# Aim of the task:
Could you filter the records below and keep only the lines with the word "nahravaninapoveda"?

Data supplied below:

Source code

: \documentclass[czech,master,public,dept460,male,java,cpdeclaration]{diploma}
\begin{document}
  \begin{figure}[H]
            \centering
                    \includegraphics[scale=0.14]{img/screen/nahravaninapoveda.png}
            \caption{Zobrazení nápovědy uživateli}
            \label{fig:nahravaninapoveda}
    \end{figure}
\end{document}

End of Data supplied.

# Task output:
                    \includegraphics[scale=0.14]{img/screen/nahravaninapoveda.png}
            \label{fig:nahravaninapoveda}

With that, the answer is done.